[[ DATA SUPPLIED open ]]
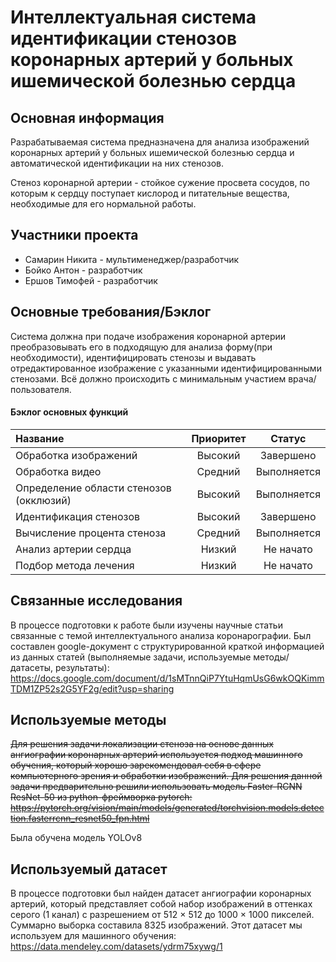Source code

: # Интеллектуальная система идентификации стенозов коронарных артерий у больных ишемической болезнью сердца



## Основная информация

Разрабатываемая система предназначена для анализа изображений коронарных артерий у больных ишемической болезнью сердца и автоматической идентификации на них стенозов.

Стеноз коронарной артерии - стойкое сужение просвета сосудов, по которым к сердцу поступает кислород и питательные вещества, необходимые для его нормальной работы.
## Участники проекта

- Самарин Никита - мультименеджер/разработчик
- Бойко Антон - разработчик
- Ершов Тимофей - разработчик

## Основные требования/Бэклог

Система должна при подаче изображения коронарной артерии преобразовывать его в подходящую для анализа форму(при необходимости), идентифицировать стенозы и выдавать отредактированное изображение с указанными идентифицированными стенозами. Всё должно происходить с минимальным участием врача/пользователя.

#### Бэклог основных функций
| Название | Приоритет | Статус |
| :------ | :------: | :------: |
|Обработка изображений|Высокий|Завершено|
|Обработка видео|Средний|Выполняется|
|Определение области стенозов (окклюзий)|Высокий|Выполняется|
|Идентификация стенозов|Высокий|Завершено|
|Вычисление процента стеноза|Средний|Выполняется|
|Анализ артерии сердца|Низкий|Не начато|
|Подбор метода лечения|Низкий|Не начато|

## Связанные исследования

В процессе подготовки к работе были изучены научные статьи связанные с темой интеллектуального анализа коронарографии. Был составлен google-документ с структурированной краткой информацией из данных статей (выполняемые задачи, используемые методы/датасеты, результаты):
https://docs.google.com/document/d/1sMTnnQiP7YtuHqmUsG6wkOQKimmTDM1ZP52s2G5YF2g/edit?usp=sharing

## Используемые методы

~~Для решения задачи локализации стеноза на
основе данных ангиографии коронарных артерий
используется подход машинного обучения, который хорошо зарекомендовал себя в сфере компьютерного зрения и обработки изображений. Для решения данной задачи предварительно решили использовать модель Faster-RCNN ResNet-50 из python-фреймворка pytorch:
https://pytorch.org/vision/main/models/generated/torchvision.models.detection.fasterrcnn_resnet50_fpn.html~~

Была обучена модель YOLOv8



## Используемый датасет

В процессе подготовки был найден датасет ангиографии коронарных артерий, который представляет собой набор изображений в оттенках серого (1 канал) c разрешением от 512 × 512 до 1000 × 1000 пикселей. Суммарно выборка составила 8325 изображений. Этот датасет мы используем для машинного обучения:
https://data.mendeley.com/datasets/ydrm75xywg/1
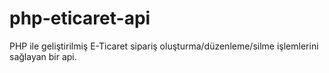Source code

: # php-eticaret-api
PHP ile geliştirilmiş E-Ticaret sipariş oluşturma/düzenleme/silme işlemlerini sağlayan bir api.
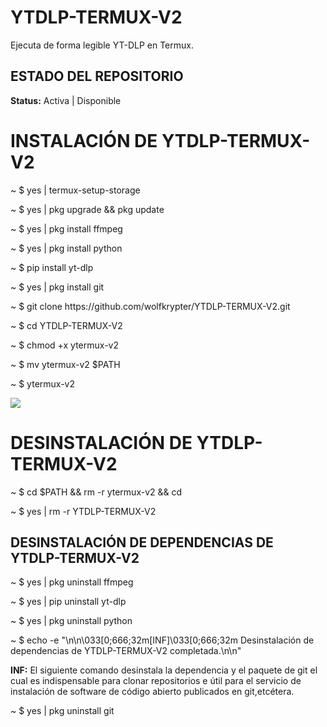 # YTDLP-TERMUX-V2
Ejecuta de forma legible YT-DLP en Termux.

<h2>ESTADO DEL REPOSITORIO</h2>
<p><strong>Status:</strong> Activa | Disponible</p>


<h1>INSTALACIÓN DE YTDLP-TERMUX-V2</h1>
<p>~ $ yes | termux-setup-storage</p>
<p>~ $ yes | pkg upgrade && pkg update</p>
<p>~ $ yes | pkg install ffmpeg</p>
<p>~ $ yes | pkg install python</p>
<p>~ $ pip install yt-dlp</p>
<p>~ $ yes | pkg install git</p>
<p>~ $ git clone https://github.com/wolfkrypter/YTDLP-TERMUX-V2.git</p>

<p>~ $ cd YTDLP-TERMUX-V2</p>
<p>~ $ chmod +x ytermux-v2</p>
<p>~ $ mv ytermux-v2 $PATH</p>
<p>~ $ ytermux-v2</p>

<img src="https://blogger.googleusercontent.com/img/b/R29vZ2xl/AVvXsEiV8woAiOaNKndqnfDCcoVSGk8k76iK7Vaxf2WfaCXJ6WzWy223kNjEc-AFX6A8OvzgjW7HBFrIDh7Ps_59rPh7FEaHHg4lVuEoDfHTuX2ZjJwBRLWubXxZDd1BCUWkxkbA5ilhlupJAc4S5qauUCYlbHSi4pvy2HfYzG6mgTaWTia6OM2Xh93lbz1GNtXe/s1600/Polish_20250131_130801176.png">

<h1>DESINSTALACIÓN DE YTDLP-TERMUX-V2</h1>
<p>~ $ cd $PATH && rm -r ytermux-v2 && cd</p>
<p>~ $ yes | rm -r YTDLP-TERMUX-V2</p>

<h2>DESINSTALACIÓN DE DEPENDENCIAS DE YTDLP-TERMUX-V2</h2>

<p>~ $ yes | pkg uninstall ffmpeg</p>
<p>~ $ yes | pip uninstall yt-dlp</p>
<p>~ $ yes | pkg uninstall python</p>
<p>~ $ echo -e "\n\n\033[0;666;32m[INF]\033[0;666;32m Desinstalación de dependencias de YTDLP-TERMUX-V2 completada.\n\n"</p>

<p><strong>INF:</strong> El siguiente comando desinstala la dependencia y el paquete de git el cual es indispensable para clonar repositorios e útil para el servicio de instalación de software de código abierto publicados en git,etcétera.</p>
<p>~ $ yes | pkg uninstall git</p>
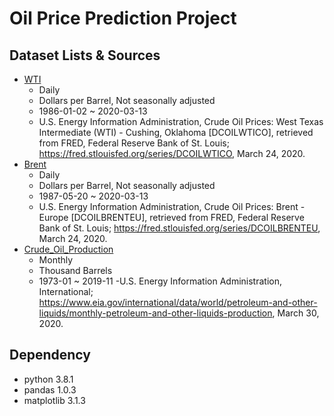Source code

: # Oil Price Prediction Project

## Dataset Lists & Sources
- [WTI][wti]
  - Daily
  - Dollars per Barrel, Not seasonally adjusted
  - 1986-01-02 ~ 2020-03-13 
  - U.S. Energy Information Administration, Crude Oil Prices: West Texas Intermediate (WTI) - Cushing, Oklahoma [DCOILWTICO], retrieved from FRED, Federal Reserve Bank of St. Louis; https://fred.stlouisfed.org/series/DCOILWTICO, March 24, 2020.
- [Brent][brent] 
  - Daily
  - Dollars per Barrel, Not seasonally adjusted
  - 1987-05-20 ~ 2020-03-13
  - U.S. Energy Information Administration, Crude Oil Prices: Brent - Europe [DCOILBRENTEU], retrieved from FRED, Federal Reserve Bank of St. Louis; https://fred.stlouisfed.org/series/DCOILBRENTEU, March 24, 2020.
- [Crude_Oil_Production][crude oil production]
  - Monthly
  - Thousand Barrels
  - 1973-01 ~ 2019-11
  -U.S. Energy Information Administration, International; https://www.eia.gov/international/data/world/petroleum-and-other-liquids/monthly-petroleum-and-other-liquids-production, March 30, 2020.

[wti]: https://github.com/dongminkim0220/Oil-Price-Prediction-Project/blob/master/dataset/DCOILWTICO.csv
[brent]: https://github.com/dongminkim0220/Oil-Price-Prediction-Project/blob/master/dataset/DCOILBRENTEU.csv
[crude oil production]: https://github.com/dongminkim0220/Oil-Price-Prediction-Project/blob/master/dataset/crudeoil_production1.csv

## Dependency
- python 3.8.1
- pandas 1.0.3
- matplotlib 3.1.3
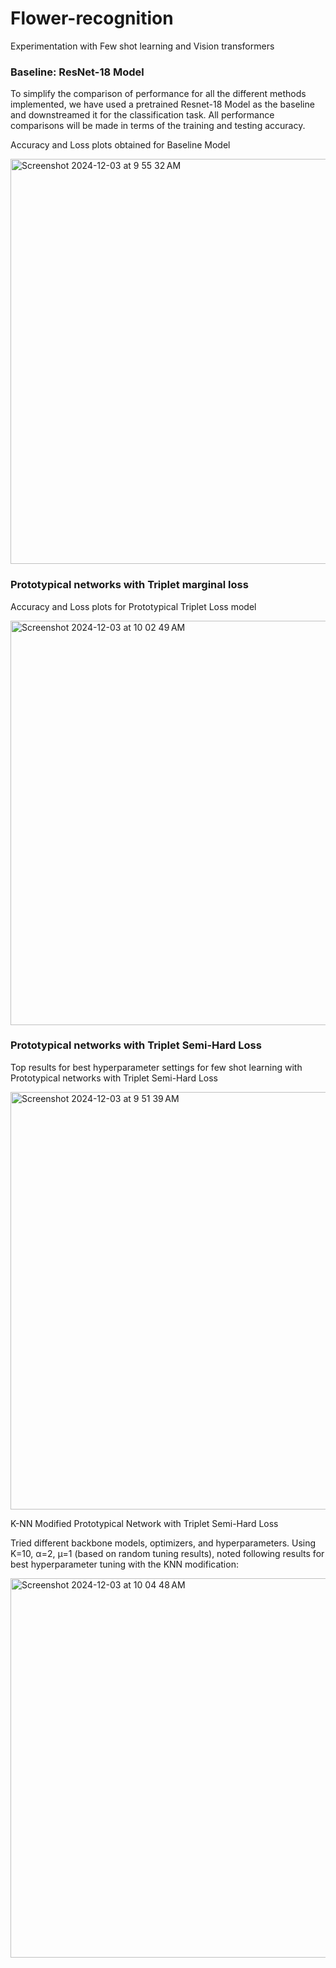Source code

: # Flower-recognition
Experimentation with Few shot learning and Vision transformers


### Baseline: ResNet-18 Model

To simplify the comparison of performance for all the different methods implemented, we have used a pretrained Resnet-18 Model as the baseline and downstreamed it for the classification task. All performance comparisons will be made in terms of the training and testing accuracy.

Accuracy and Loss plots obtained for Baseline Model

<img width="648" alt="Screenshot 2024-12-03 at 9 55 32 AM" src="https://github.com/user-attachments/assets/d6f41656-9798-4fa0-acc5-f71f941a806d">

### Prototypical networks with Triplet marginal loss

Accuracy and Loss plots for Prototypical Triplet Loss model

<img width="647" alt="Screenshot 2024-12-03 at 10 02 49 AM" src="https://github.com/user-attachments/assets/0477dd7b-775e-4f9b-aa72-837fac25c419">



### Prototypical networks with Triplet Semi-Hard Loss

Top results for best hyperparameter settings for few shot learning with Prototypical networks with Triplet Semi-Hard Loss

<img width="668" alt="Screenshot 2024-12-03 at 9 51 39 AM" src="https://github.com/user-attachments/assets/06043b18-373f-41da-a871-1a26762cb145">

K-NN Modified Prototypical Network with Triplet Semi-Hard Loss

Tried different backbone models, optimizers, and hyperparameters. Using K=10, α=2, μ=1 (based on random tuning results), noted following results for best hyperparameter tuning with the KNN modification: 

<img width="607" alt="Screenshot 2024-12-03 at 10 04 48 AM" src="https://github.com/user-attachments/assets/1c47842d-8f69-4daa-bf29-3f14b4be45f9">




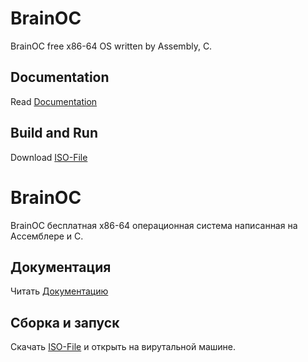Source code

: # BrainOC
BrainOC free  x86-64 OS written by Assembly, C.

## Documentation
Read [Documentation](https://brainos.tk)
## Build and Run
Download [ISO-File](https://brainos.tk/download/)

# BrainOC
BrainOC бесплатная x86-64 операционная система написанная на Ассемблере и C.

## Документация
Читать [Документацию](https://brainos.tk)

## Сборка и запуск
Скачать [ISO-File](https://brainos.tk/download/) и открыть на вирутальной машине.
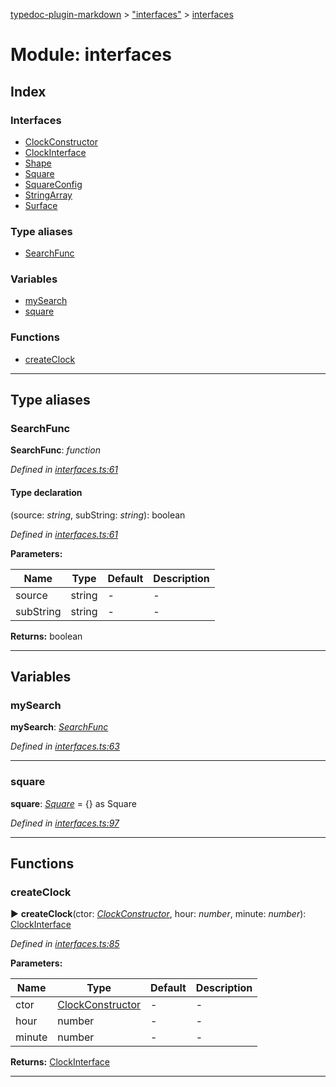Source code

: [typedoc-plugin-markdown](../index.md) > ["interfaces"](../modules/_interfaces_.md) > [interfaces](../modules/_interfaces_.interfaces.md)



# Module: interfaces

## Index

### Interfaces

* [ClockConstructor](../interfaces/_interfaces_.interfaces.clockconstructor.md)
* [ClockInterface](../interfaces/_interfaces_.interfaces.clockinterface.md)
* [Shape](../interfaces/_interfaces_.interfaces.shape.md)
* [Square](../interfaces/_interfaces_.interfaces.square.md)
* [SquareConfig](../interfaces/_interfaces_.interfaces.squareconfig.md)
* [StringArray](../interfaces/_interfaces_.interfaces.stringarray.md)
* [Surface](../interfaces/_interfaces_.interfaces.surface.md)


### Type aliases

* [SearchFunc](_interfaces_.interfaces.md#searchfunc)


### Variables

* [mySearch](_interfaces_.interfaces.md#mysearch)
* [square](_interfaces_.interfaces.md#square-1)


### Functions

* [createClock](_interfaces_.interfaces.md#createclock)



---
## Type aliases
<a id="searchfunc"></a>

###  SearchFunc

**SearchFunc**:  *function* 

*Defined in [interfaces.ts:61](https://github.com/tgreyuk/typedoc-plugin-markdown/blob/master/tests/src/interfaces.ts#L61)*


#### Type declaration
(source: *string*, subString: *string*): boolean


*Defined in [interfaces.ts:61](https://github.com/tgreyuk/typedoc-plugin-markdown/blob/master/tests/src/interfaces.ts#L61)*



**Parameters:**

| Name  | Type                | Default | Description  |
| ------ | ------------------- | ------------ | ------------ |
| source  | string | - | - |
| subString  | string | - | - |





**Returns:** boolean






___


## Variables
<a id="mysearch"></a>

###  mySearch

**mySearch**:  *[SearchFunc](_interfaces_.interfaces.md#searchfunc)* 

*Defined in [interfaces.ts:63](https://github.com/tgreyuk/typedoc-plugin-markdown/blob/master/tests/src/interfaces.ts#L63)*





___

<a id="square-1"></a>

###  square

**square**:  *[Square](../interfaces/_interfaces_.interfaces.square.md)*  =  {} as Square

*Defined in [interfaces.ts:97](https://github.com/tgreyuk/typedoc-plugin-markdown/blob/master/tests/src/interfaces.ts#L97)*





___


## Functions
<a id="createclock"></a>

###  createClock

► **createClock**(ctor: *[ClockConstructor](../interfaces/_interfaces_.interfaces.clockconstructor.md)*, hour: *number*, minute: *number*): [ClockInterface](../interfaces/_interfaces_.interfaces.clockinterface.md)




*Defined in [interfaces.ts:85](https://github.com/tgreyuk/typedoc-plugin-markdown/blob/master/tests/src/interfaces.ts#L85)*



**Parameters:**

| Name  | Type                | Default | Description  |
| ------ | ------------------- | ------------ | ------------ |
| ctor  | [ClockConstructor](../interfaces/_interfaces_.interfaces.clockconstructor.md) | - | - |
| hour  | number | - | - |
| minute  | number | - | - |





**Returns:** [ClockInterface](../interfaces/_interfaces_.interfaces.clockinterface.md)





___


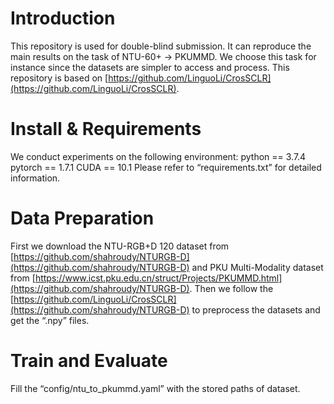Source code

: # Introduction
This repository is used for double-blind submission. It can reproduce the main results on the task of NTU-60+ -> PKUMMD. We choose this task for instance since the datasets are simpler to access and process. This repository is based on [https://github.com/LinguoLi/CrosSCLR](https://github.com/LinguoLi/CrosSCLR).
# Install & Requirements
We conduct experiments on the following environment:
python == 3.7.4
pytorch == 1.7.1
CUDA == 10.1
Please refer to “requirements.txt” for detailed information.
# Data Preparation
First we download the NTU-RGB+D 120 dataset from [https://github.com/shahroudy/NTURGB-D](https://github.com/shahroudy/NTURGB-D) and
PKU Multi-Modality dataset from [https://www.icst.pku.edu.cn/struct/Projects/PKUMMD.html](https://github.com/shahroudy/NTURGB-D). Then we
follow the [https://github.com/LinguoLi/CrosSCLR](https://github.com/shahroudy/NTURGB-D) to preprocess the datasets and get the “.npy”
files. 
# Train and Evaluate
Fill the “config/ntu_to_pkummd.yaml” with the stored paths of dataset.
[[ DATA SUPPLIED closed ]]
§ TASK DETAILS: Scan the records for the string "Returns" and show every line that contains it.

§ RESULT FOR THIS TASK:
**Returns:** boolean
**Returns:** [ClockInterface](../interfaces/_interfaces_.interfaces.clockinterface.md)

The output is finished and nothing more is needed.